## DIRECTIONS
Lines holding the word "cones" are the ones to copy from the data below.

## MATERIAL FOR THIS EXERCISE
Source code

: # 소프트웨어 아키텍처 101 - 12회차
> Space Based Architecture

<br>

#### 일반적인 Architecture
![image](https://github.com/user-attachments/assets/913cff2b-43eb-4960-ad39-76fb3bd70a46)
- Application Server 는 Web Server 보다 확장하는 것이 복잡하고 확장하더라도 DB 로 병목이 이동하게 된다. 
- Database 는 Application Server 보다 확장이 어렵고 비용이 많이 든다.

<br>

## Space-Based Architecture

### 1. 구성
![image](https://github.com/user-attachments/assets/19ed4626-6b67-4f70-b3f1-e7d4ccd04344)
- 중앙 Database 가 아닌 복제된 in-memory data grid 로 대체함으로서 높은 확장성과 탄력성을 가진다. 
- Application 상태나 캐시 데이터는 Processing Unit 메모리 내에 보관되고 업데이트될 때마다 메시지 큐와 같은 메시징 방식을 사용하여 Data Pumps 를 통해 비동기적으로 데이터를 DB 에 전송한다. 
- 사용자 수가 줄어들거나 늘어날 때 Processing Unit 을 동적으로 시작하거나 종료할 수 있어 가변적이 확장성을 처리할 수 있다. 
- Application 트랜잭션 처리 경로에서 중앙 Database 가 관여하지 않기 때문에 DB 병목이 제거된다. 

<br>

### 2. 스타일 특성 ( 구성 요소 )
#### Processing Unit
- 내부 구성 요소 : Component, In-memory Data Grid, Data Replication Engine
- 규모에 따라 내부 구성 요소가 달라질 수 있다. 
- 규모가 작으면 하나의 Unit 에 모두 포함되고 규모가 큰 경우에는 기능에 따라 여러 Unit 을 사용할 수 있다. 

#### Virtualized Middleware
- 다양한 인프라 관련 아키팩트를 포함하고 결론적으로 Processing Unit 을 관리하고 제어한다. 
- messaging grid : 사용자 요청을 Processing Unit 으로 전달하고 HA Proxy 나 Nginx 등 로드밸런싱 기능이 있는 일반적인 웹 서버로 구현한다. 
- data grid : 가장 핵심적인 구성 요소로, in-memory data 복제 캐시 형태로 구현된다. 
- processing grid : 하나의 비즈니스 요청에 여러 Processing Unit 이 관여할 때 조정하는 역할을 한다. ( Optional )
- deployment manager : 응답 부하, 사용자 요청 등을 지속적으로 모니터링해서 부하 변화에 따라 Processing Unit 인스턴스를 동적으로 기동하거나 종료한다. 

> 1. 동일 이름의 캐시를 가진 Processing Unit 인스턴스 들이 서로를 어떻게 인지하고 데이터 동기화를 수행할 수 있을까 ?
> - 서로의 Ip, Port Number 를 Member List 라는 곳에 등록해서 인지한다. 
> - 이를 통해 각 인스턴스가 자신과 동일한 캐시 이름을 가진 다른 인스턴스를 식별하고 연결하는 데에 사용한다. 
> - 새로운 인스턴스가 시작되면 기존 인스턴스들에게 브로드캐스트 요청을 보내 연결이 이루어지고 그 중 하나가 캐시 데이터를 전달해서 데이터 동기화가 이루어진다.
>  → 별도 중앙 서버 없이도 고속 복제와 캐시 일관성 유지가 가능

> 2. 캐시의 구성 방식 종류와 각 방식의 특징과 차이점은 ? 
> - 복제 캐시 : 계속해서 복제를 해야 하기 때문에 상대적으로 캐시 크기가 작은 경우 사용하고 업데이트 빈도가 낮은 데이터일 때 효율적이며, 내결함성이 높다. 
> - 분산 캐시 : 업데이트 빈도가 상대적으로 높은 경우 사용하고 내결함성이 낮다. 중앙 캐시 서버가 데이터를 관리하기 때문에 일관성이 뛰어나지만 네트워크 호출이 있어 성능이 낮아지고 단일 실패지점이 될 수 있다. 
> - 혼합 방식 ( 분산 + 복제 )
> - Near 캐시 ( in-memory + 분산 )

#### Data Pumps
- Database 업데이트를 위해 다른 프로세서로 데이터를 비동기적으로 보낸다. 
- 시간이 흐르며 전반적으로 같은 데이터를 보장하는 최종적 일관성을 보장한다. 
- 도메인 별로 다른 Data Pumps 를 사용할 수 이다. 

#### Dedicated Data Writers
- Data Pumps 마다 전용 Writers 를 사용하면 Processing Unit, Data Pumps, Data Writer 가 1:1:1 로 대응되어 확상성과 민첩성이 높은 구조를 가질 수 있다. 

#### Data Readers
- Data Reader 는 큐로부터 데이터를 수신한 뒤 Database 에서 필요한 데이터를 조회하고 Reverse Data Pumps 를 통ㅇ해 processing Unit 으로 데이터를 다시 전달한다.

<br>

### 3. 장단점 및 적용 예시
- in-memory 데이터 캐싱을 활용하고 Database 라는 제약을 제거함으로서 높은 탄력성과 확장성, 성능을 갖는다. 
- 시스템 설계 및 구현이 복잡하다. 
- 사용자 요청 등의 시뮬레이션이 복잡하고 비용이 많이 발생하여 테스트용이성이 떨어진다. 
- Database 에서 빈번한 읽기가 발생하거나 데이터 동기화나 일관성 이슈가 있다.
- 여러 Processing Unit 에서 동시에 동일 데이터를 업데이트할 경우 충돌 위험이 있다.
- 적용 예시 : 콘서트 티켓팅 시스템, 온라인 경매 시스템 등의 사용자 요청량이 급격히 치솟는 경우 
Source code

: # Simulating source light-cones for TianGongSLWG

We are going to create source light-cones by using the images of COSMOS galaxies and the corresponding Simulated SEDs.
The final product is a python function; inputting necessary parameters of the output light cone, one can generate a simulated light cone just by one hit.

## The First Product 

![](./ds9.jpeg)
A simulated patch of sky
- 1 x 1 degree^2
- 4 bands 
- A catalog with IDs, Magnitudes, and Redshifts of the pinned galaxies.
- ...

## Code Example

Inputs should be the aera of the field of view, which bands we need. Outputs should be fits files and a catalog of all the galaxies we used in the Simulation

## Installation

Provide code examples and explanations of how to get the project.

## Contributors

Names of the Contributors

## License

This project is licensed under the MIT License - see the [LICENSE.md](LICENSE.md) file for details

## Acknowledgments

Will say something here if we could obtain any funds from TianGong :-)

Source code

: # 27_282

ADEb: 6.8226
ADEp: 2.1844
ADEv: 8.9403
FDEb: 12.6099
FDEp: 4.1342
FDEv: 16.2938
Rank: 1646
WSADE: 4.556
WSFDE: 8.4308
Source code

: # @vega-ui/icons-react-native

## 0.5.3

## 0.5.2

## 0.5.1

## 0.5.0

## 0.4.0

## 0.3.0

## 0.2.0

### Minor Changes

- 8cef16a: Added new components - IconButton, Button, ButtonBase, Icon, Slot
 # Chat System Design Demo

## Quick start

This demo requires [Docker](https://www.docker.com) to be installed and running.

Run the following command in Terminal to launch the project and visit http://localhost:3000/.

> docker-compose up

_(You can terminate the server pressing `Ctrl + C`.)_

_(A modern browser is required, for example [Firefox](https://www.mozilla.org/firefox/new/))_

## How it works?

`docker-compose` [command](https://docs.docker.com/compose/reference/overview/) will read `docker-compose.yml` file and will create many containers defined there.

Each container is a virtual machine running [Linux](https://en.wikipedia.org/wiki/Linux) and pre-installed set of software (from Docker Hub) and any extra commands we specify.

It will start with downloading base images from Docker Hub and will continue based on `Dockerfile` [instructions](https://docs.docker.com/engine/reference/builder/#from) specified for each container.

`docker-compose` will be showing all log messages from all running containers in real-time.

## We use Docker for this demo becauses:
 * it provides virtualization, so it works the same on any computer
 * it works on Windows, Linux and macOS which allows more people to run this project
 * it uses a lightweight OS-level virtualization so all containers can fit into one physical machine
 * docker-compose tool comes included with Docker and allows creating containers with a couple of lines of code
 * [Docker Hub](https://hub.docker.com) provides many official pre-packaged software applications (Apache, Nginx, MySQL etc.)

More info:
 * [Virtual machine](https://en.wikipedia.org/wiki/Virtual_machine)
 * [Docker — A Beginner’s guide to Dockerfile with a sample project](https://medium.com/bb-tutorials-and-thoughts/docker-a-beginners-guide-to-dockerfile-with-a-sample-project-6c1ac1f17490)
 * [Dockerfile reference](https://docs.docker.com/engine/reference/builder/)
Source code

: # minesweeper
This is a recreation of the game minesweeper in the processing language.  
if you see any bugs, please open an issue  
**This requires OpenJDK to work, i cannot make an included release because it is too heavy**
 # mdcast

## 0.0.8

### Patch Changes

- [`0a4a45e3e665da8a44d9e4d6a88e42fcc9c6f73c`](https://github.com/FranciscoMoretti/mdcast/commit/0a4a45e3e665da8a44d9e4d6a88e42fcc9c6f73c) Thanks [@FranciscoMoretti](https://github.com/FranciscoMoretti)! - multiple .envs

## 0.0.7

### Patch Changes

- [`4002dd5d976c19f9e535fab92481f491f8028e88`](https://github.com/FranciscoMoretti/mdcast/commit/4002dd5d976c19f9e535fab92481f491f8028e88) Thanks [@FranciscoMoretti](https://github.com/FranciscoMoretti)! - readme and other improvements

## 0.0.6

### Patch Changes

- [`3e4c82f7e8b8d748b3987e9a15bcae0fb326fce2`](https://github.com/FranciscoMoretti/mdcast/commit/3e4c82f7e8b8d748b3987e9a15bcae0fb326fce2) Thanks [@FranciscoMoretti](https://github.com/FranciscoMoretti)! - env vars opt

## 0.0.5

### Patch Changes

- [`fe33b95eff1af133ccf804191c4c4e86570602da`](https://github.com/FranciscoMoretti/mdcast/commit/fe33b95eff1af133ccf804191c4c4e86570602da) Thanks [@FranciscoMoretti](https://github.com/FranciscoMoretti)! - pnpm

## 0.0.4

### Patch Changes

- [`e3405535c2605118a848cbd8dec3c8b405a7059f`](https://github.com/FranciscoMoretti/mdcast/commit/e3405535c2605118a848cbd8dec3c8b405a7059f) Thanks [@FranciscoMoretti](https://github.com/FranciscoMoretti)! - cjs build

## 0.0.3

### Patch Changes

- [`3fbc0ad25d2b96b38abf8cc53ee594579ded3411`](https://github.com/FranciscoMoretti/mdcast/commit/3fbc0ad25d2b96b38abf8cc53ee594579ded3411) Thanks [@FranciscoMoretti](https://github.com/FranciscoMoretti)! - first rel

## EXPECTED ANSWER
: # Simulating source light-cones for TianGongSLWG
We are going to create source light-cones by using the images of COSMOS galaxies and the corresponding Simulated SEDs.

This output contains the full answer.